By Sudhir Agarwal Email By Sudhir Agarwal
February 2018
Is Refinancing Suitable for You?

People refinance to get rid of mortgage insurance (PMI); shorten the length of the loan; get lower interest rates; borrow money from home equity for renovation, investment, or debt consolidation; and convert a loan from ARM to fixed rate or vice versa.

Refinancing can provide benefits, but there are some pitfalls as well. And because refinancing can cost 3 to 6 percent of the loan’s principal and requires (not unlike original mortgages) an appraisal, title search, and application fees, it’s important for a homeowner to determine whether his or her reason for refinancing offers a true benefit.

Removing the PMI
This may not be common in a stagnant market, but we have seen this commonly in the growth market. Most people buy a house by contributing 5 to 10 percent. Property prices in the last five years (2012-2017) have grown significantly, so many people have more than 20 percent equity in their house (as per current appraised value) but are still paying PMI. Eliminating the PMI with a refinance can be a significant savings over the period of the loan.

Securing a lower interest rate
One of the best reasons to refinance is to lower the interest rate on your existing loan. According to the historical rule of thumb, it was worth the money to refinance if you could reduce your interest rate by at least 2 percent. Today, many lenders say 1 percent savings is enough of an incentive to refinance. Your monthly payment could be lower: for example, a 30-year fixed-rate mortgage with an interest rate of 4.50 percent on a $500,000 home has a principal and interest payment of $2,937.57. That same loan at 4.00 percent reduces your payment to $2840.40. So you save $100 per month or $1,200 in a year. This could be a significant saving and could be used to pay the insurance cost on the house. Reducing your interest rate also increases the rate at which you build equity in your home.

Changing the loan’s term
Another reason for refinancing is to change the payment term. For example, the mortgage for a house can be constant over the period, although income might keep rising; in the later stage of the life of this loan, people could afford higher payments and want to convert their loan from 30 years to 15 years.

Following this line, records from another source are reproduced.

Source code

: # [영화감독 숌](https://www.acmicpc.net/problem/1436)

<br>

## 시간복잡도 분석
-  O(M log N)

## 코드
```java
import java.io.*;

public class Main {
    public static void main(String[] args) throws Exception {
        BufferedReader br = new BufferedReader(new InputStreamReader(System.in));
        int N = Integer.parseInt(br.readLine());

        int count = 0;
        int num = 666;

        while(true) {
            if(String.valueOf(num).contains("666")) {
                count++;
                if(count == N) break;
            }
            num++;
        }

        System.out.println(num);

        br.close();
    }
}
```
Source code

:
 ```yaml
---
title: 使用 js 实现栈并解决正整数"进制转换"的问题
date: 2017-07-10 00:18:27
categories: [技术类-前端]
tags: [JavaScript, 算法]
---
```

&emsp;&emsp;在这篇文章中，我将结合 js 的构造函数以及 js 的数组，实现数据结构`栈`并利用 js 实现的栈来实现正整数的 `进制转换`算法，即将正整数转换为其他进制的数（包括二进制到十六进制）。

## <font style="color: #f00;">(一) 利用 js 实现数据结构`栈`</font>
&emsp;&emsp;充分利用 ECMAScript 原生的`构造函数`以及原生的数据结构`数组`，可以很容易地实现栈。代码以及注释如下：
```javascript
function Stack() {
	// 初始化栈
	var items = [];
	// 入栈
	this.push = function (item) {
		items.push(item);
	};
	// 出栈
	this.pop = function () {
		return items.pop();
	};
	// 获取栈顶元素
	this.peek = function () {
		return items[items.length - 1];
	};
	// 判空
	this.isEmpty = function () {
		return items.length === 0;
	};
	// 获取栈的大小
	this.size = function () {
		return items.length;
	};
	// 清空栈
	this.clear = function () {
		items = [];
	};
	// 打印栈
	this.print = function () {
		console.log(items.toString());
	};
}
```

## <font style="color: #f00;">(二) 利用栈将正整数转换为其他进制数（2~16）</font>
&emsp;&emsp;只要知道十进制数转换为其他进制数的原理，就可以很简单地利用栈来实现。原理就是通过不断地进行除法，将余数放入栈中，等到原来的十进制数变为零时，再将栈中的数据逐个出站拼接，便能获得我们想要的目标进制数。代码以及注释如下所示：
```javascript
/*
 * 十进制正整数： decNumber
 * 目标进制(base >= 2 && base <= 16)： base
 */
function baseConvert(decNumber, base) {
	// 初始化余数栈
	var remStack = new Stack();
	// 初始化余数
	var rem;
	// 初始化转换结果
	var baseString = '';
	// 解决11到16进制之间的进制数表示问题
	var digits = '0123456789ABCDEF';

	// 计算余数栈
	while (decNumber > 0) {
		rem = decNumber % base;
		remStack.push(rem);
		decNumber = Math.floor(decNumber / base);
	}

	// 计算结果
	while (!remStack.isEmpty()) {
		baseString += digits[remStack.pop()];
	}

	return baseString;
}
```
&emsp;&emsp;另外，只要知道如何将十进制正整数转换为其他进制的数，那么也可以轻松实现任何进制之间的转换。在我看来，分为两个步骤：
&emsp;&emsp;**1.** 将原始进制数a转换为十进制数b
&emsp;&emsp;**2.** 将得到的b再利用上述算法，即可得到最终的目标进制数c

Note that many people do it the other way around also so that they can use the extra cash for some other purpose.

Converting between mortgages
Historically, ARMs (Adjustable Rate Mortgages) have been lower than fixed-rate mortgages. While ARMs generally start out offering lower rates, adjustments often result in rate increases that are higher than the rate available through a fixed-rate mortgage. This generally occurs in an increasing rate market. When this occurs, converting to a fixed-rate mortgage results in a lower interest rate and eliminates concern over future interest rate hikes. Alternatively, many people convert from fixed-rate loan to an ARM, especially in a falling interest rate environment. If rates continue to fall, the periodic adjustments on an ARM result in decreasing rates and smaller monthly mortgage payments, eliminating the need to refinance every time rates drop.

Noncitizen/nonpermanent residents looking for a jumbo loan find very few banks helping them, and when available, the rates can be high, so these clients might start with an ARM because of the interest rate difference. Looking at all options, we suggested a 5/1 ARM to such a client.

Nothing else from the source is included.